India and China have made "considerable progress" on the boundary question a resolution for which will be time-consuming, External Affairs Minister SM Krishna said on Tuesday while asking both sides to adopt a patient approach and show maturity in dealing with outstanding issues.
"It is going to be a time consuming affair and one has to be patient to deal with it. The special representatives are aware of their responsibilities and we hope a mutually acceptable solution can be arrived at," he said while addressing a prominent think-tank in Beijing.
He said "Even on an issue like the unresolved boundary question that is often the subject of media speculation, it is always not appreciated that considerable progress has actually been made," he said.
National Security Adviser Shivshankar Menon will be India's representative at the next round of boundary talks with senior State Councillor Dai Bingguo. The two sides have so far held 13 rounds since the mechanism was established in 2003.

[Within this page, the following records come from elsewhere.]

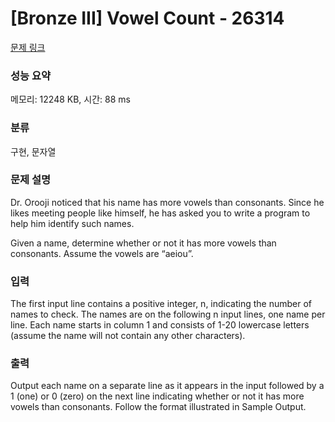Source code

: # [Bronze III] Vowel Count - 26314 

[문제 링크](https://www.acmicpc.net/problem/26314) 

### 성능 요약

메모리: 12248 KB, 시간: 88 ms

### 분류

구현, 문자열

### 문제 설명

<p>Dr. Orooji noticed that his name has more vowels than consonants. Since he likes meeting people like himself, he has asked you to write a program to help him identify such names.</p>

<p>Given a name, determine whether or not it has more vowels than consonants. Assume the vowels are “aeiou”.</p>

### 입력 

 <p>The first input line contains a positive integer, n, indicating the number of names to check. The names are on the following n input lines, one name per line. Each name starts in column 1 and consists of 1-20 lowercase letters (assume the name will not contain any other characters).</p>

### 출력 

 <p>Output each name on a separate line as it appears in the input followed by a 1 (one) or 0 (zero) on the next line indicating whether or not it has more vowels than consonants. Follow the format illustrated in Sample Output.</p>

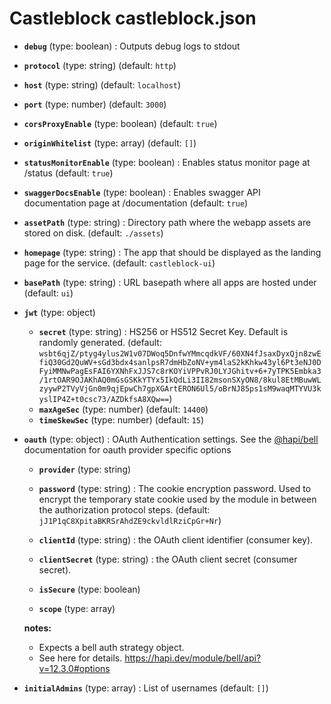 # Castleblock castleblock.json

- **`debug`** (type: boolean) : Outputs debug logs to stdout

- **`protocol`** (type: string)
  (default: `http`)
- **`host`** (type: string)
  (default: `localhost`)
- **`port`** (type: number)
  (default: `3000`)
- **`corsProxyEnable`** (type: boolean)
  (default: `true`)
- **`originWhitelist`** (type: array)
  (default: `[]`)

- **`statusMonitorEnable`** (type: boolean) : Enables status monitor page at /status
  (default: `true`)
- **`swaggerDocsEnable`** (type: boolean) : Enables swagger API documentation page at /documentation
  (default: `true`)
- **`assetPath`** (type: string) : Directory path where the webapp assets are stored on disk.
  (default: `./assets`)
- **`homepage`** (type: string) : The app that should be displayed as the landing page for the service.
  (default: `castleblock-ui`)
- **`basePath`** (type: string) : URL basepath where all apps are hosted under
  (default: `ui`)
- **`jwt`** (type: object)

  - **`secret`** (type: string) : HS256 or HS512 Secret Key. Default is randomly generated.
    (default: `wsbt6qjZ/ptyg4ylus2W1v07DWoq5DnfwYMmcqdkVF/60XN4fJsaxDyxQjn8zwEfiQ30Gd2QuWV+sGd3bdx4sanlpsR7dmHbZoNV+ym4laS2kKhkw43yl6Pt3eNJ0DFyiMMNwPagEsFAI6YXNhFxJJS7c8rKOYiVPPvRJ0LYJGhitv+6+7yTPK5Embka3/1rtOAR9OJAKhAQ0mGsGSKkYTYx5IkQdLi3II82msonSXyON8/8kul8EtMBuwWLzyywP2TVyVjGn0m9qjEpwCh7gpXGArtERON6Ul5/oBrNJ85ps1sM9waqMTYVU3kyslIP4Z+t0csc73/AZDkfsA8XQw==`)
  - **`maxAgeSec`** (type: number)
    (default: `14400`)
  - **`timeSkewSec`** (type: number)
    (default: `15`)

- **`oauth`** (type: object) : OAuth Authentication settings. See the [@hapi/bell](https://hapi.dev/module/bell/api?v=12.3.0#options) documentation for oauth provider specific options

  - **`provider`** (type: string)

  - **`password`** (type: string) : The cookie encryption password. Used to encrypt the temporary state cookie used by the module in between the authorization protocol steps.
    (default: `jJ1P1qC8XpitaBKRSrAhdZE9ckvldlRziCpGr+Nr`)
  - **`clientId`** (type: string) : the OAuth client identifier (consumer key).

  - **`clientSecret`** (type: string) : the OAuth client secret (consumer secret).

  - **`isSecure`** (type: boolean)

  - **`scope`** (type: array)

  **notes:**

  - Expects a bell auth strategy object.
  - See here for details. https://hapi.dev/module/bell/api?v=12.3.0#options

- **`initialAdmins`** (type: array) : List of usernames
  (default: `[]`)
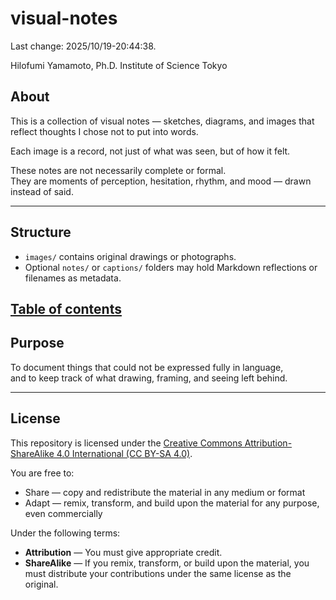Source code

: # visual-notes

Last change: 2025/10/19-20:44:38.

Hilofumi Yamamoto, Ph.D. Institute of Science Tokyo

## About

This is a collection of visual notes — sketches, diagrams, and images that reflect thoughts I chose not to put into words.

Each image is a record, not just of what was seen, but of how it felt.

These notes are not necessarily complete or formal.  
They are moments of perception, hesitation, rhythm, and mood — drawn instead of said.

---

## Structure

- `images/` contains original drawings or photographs.
- Optional `notes/` or `captions/` folders may hold Markdown reflections or filenames as metadata.

## [Table of contents](index.md) 

## Purpose

To document things that could not be expressed fully in language,  
and to keep track of what drawing, framing, and seeing left behind.

---

## License

This repository is licensed under the [Creative Commons Attribution-ShareAlike 4.0 International (CC BY-SA 4.0)](https://creativecommons.org/licenses/by-sa/4.0/).

You are free to:

- Share — copy and redistribute the material in any medium or format
- Adapt — remix, transform, and build upon the material for any purpose, even commercially

Under the following terms:

- **Attribution** — You must give appropriate credit.
- **ShareAlike** — If you remix, transform, or build upon the material, you must distribute your contributions under the same license as the original.
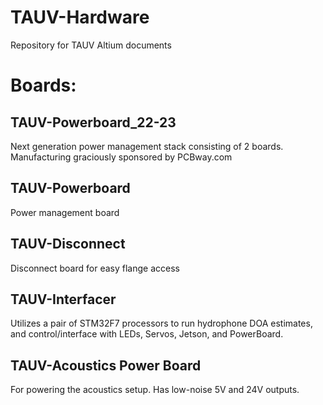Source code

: # TAUV-Hardware

Repository for TAUV Altium documents

# Boards:
## TAUV-Powerboard_22-23
Next generation power management stack consisting of 2 boards. Manufacturing graciously sponsored by PCBway.com

## TAUV-Powerboard
Power management board

## TAUV-Disconnect
Disconnect board for easy flange access

## TAUV-Interfacer
Utilizes a pair of STM32F7 processors to run hydrophone DOA estimates, and control/interface with LEDs, Servos, Jetson, and PowerBoard.

## TAUV-Acoustics Power Board
For powering the acoustics setup. Has low-noise 5V and 24V outputs.

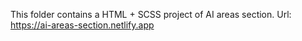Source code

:This folder contains a HTML + SCSS project of AI areas section. Url: https://ai-areas-section.netlify.app
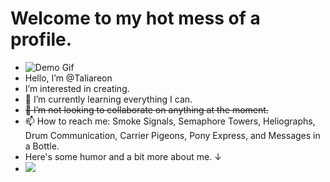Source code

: # Welcome to my hot mess of a profile.

- ![Demo Gif](https://github.com/Taliareon/demo.gif/blob/main/264f060a-e5ac-460c-b702-16ae528c8767.gif?raw=true)
- Hello, I’m @Taliareon 
- I’m interested in creating.
- 🌱 I’m currently learning everything I can.
- ~~💞️ I’m not looking to collaborate on anything at the moment.~~
- 📫 How to reach me: Smoke Signals, Semaphore Towers, Heliographs, Drum Communication, Carrier Pigeons, Pony Express, and Messages in a Bottle.
- Here's some humor and a bit more about me. ↓
- ![](https://github.com/Taliareon/demo.gif/blob/main/Universal%20Translator.png)

<!---
Taliareon/Taliareon is a ✨ special ✨ repository because its `README.md` (this file) appears on your GitHub profile.
You can click the Preview link to take a look at your changes.
--->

On a four-day maiden visit, Krishna, who is accompanied by Foreign Secretary Nirupama Rao, reached out to China saying a strong and stable relationship between the two countries has global consequences.
He said the two countries are striving to "rewrite" the rules of the world in their favour and that the two were not rivals.
Presenting an upbeat picture of Sino-Indian ties, which saw a bitter war of words over Arunachal Pradesh last year, Krishna said the bilateral issues are "under total control" and the two countries have evolved a mechanism to find a solution to issues like boundary demarcation.
Advocating a patient approach to resolve the longstanding boundary dispute, Krishna said "the true test of our maturity" lies in the way the two countries manage their differences.
"We have to accept that there will be outstanding issues between the two countries even as our relationship forges ahead. This is in the very nature of global politics and we should not get discouraged as a result," he said.
He said as rising powers, India and China are often projected to have a "competitive relationship" but it depends on the two neighbours to craft out their own course.
"In the final analysis, we all are what we want to be. It is upto us to disprove such scenarios, not through platitudes and wishful thinking, but by concrete examples of cooperation," he said.
"A strong and stable relationship between India and China has consequences for the entire world. Because we are different, our divergences are often exaggerated. If truth be told, there are vested interests at work too," he said.